Data shown –
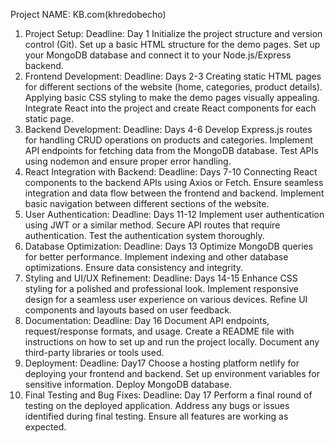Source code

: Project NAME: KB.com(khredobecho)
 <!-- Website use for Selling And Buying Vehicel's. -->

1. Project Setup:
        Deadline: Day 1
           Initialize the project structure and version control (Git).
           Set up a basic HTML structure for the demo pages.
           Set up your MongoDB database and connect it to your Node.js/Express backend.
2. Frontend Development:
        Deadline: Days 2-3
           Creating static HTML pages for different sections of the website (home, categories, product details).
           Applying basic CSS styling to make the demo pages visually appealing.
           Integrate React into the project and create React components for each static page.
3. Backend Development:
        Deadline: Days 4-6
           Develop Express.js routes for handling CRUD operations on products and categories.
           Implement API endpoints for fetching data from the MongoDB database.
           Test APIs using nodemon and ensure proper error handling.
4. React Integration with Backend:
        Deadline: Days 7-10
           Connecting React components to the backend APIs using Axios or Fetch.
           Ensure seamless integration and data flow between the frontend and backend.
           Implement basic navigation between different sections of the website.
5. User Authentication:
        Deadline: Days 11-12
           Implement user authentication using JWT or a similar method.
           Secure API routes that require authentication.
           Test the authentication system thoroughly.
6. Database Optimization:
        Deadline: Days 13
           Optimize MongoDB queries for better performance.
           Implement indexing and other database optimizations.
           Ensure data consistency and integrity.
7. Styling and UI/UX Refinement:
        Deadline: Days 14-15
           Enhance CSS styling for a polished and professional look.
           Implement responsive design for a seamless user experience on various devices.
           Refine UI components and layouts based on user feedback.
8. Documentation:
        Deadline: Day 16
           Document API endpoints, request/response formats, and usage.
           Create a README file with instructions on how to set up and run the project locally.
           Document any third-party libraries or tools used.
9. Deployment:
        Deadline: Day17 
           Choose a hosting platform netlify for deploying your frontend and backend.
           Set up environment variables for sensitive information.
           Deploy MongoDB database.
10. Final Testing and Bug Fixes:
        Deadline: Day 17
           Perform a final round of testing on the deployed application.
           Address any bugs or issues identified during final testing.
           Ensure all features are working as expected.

Task directions – Omit the images; transcribe the listing verbatim.

Response to this exercise –
Source code

: Project NAME: KB.com(khredobecho)
 <!-- Website use for Selling And Buying Vehicel's. -->

1. Project Setup:
        Deadline: Day 1
           Initialize the project structure and version control (Git).
           Set up a basic HTML structure for the demo pages.
           Set up your MongoDB database and connect it to your Node.js/Express backend.
2. Frontend Development:
        Deadline: Days 2-3
           Creating static HTML pages for different sections of the website (home, categories, product details).
           Applying basic CSS styling to make the demo pages visually appealing.
           Integrate React into the project and create React components for each static page.
3. Backend Development:
        Deadline: Days 4-6
           Develop Express.js routes for handling CRUD operations on products and categories.
           Implement API endpoints for fetching data from the MongoDB database.
           Test APIs using nodemon and ensure proper error handling.
4. React Integration with Backend:
        Deadline: Days 7-10
           Connecting React components to the backend APIs using Axios or Fetch.
           Ensure seamless integration and data flow between the frontend and backend.
           Implement basic navigation between different sections of the website.
5. User Authentication:
        Deadline: Days 11-12
           Implement user authentication using JWT or a similar method.
           Secure API routes that require authentication.
           Test the authentication system thoroughly.
6. Database Optimization:
        Deadline: Days 13
           Optimize MongoDB queries for better performance.
           Implement indexing and other database optimizations.
           Ensure data consistency and integrity.
7. Styling and UI/UX Refinement:
        Deadline: Days 14-15
           Enhance CSS styling for a polished and professional look.
           Implement responsive design for a seamless user experience on various devices.
           Refine UI components and layouts based on user feedback.
8. Documentation:
        Deadline: Day 16
           Document API endpoints, request/response formats, and usage.
           Create a README file with instructions on how to set up and run the project locally.
           Document any third-party libraries or tools used.
9. Deployment:
        Deadline: Day17 
           Choose a hosting platform netlify for deploying your frontend and backend.
           Set up environment variables for sensitive information.
           Deploy MongoDB database.
10. Final Testing and Bug Fixes:
        Deadline: Day 17
           Perform a final round of testing on the deployed application.
           Address any bugs or issues identified during final testing.
           Ensure all features are working as expected.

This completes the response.